START DATA
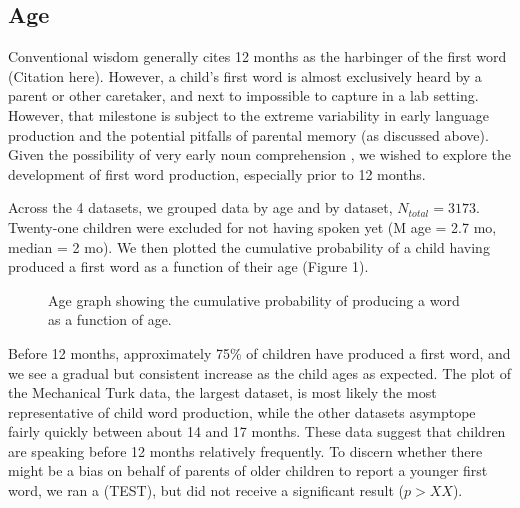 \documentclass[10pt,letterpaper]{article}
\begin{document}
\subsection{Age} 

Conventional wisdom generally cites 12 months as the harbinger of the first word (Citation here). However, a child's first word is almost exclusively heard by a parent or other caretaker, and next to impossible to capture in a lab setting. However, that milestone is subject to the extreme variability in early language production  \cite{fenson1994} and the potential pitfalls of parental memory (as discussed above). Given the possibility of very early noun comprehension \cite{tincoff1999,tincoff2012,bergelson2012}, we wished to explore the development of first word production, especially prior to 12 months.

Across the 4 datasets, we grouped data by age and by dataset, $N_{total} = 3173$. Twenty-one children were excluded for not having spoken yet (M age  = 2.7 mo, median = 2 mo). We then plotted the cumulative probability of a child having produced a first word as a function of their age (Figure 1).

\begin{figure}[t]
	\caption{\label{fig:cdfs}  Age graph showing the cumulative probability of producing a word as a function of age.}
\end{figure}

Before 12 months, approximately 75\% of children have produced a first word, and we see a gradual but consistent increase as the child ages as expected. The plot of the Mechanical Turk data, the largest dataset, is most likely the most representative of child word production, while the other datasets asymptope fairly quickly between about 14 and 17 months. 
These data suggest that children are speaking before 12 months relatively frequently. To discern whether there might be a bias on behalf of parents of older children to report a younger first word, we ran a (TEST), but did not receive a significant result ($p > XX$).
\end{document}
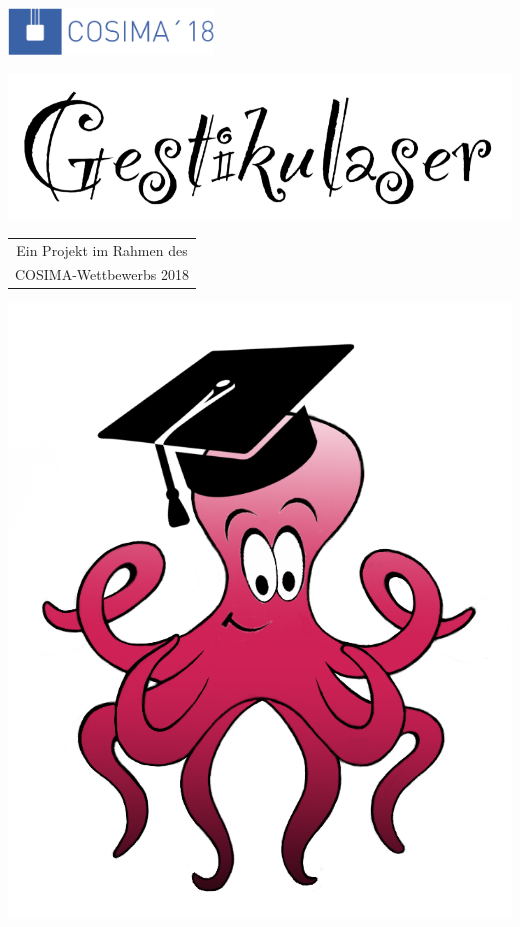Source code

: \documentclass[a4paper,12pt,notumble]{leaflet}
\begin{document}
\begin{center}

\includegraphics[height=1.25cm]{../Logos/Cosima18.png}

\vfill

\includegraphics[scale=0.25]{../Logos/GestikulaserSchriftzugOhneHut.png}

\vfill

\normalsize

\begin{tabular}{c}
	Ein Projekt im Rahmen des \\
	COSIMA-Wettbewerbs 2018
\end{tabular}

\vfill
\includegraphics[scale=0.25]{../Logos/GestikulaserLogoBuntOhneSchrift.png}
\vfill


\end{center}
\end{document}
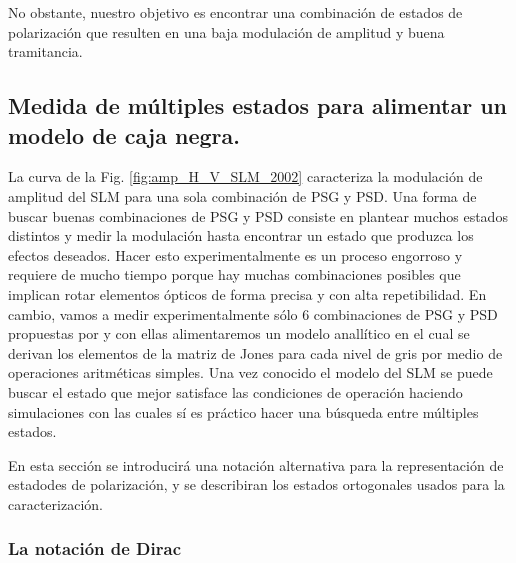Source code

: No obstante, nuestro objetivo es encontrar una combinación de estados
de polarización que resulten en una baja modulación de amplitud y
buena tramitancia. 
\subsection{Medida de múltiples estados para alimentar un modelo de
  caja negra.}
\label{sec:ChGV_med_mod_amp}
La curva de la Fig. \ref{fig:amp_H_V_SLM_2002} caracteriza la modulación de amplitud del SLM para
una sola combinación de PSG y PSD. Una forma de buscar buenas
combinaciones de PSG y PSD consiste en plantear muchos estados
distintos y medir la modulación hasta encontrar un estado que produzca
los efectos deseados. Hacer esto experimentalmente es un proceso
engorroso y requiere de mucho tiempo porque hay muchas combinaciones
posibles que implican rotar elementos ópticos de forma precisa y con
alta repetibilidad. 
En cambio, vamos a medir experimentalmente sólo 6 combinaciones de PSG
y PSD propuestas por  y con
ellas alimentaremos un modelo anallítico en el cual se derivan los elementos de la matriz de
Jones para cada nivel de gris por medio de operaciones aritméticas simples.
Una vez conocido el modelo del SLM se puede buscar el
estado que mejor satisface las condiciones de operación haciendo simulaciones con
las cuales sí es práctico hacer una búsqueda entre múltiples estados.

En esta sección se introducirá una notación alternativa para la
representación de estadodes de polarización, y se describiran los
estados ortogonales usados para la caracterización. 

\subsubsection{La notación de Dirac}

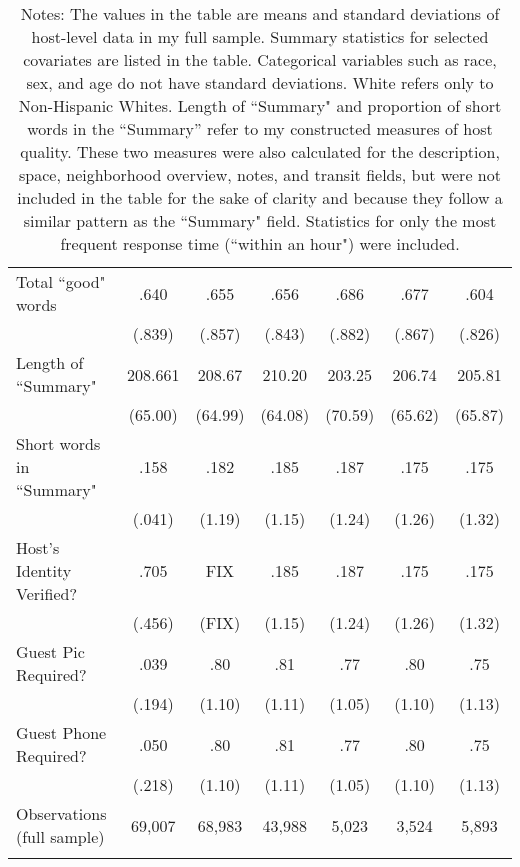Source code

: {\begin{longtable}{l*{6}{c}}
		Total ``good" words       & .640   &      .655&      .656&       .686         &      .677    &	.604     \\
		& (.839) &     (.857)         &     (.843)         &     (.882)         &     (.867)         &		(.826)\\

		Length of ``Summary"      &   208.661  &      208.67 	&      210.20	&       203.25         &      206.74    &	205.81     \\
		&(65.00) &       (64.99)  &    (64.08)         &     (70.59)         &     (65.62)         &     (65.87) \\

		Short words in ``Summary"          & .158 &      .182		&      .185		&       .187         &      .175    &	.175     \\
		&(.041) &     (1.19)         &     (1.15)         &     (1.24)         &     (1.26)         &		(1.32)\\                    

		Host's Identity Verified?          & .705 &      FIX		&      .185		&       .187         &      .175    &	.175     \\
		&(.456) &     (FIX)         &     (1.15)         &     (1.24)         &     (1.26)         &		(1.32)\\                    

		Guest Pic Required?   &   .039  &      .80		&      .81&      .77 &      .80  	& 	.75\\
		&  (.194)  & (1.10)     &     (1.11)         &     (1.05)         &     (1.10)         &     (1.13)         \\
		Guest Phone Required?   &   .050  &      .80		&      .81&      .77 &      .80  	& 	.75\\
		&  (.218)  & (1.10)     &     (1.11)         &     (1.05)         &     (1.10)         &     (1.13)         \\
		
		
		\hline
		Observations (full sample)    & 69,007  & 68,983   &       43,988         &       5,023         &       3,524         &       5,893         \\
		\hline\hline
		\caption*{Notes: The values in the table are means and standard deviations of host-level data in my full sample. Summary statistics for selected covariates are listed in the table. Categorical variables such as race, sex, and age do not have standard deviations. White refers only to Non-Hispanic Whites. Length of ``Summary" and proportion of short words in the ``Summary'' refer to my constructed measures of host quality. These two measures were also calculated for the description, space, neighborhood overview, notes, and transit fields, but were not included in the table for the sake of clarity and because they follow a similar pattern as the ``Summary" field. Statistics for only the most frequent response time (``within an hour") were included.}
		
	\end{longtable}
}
END DATA
START DATA
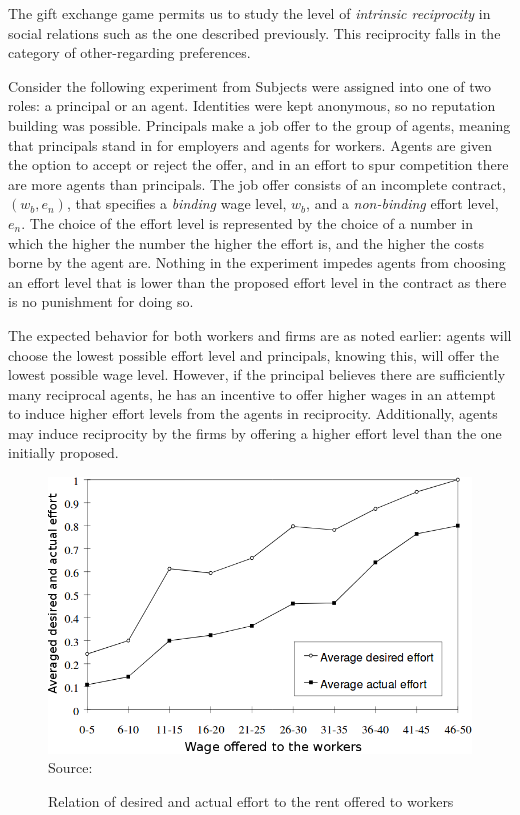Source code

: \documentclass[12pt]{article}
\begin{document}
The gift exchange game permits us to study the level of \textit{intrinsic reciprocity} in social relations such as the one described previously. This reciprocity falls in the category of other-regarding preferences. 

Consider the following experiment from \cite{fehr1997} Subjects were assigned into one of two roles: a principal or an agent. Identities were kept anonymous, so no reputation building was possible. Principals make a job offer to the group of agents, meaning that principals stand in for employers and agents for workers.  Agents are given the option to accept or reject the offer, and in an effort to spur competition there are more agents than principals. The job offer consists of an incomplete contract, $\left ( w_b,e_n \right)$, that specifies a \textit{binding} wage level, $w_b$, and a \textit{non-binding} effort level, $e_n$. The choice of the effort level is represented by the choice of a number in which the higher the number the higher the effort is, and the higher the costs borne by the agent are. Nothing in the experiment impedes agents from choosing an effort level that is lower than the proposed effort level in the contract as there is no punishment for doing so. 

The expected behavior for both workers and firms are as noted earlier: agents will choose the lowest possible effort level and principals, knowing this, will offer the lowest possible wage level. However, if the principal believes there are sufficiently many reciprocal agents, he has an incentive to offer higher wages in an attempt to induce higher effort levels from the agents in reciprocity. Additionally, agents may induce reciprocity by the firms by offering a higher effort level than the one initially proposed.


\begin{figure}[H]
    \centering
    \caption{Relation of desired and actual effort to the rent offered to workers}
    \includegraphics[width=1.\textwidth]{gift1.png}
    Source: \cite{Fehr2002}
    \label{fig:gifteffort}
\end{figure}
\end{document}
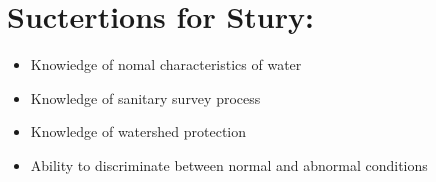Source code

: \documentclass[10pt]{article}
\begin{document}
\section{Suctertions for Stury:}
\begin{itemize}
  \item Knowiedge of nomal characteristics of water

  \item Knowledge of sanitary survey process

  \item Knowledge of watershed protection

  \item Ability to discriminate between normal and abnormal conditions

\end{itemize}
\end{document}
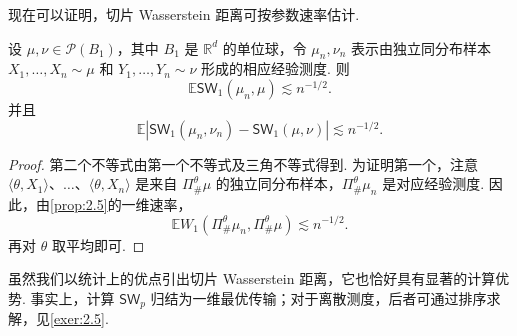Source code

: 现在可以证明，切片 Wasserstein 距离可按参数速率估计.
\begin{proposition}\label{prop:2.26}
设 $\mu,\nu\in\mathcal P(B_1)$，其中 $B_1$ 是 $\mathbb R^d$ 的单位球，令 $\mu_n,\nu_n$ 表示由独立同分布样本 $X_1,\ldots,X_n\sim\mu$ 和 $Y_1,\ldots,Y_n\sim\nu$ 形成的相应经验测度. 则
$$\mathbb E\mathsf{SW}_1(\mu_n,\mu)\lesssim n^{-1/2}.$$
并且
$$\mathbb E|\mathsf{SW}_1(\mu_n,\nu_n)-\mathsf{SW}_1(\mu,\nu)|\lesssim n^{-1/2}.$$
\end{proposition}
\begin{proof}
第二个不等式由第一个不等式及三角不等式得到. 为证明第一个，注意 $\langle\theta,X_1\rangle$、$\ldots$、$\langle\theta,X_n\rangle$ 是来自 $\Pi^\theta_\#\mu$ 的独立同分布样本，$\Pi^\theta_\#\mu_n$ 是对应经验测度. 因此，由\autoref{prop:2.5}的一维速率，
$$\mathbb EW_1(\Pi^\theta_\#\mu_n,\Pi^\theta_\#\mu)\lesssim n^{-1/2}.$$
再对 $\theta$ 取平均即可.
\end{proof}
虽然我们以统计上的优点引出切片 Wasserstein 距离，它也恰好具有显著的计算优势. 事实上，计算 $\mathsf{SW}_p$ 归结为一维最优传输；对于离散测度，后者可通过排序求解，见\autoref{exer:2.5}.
END DATA
> _DESCRIPTION OF THE TASK_: The answer must consist of every line from the data that holds the string "modelo".

> _FINISHED EXERCISE_:
\subsection{Medida de múltiples estados para alimentar un modelo de
ellas alimentaremos un modelo anallítico en el cual se derivan los elementos de la matriz de
Una vez conocido el modelo del SLM se puede buscar el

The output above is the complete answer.